ABD Başkanı adına yürütülen müzakerelerin yer aldığı Suriye’nin doğusuna ilişkin dosyaların ortaya çıkmasının ardından söz konusu pozisyona kimin getirileceği en fazla merak edilen konuların başında yer alıyor. Kamuoyu, ABD Başkanı’nın Suriye başlığında bölgedeki müttefikleri ve Rusya ile müzakere masasına oturacak olan Devlet Başkanı Elçisi’nin kim olacağına odaklanmış durumda.

Rusya ve ABD, geçen yıl mayıs ayında vardıkları anlaşmaya göre Fırat Nehri bölgesinde taraflar arasında “çatışmasızlık bölgesi” ilan etmişti.
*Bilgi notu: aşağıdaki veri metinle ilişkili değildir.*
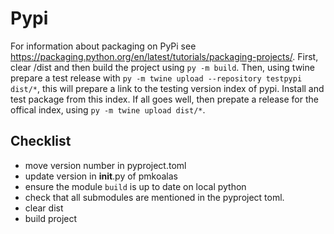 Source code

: # Pypi

For information about packaging on PyPi see https://packaging.python.org/en/latest/tutorials/packaging-projects/.
First, clear /dist and then build the project using `py -m build`.
Then, using twine prepare a test release with `py -m twine upload --repository testpypi dist/*`,
 this will prepare a link to the testing version index of pypi.
Install and test package from this index.
If all goes well, then prepate a release for the offical index, using `py -m twine upload dist/*`.

## Checklist
 - move version number in pyproject.toml
 - update version in __init__.py of pmkoalas
 - ensure the module `build` is up to date on local python
 - check that all submodules are mentioned in the pyproject toml.
 - clear dist
 - build project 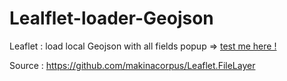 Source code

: # Lealflet-loader-Geojson

Leaflet : load local Geojson with all fields popup => <a target="_blank" href="http://osm.org/copyright"> test me here ! </a>

Source : https://github.com/makinacorpus/Leaflet.FileLayer
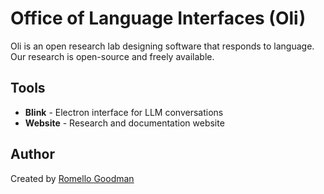 # Office of Language Interfaces (Oli)

Oli is an open research lab designing software that responds to language. Our research is open-source and freely available.

## Tools

- **Blink** - Electron interface for LLM conversations
- **Website** - Research and documentation website

## Author

Created by [Romello Goodman](https://romellogoodman.com)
Alınan karar gereğince Fırat Nehri’nin doğusu, Suriye-Irak-Ürdün sınırındaki Tanf Kampı ve nehrin batı yakasındaki Münbiç, ABD ve müttefiklerinin denetiminde yer alırken, nehrin batısında kalan diğer bölgeler Moskova ve müttefiklerinin kontrolü altında bulunuyor.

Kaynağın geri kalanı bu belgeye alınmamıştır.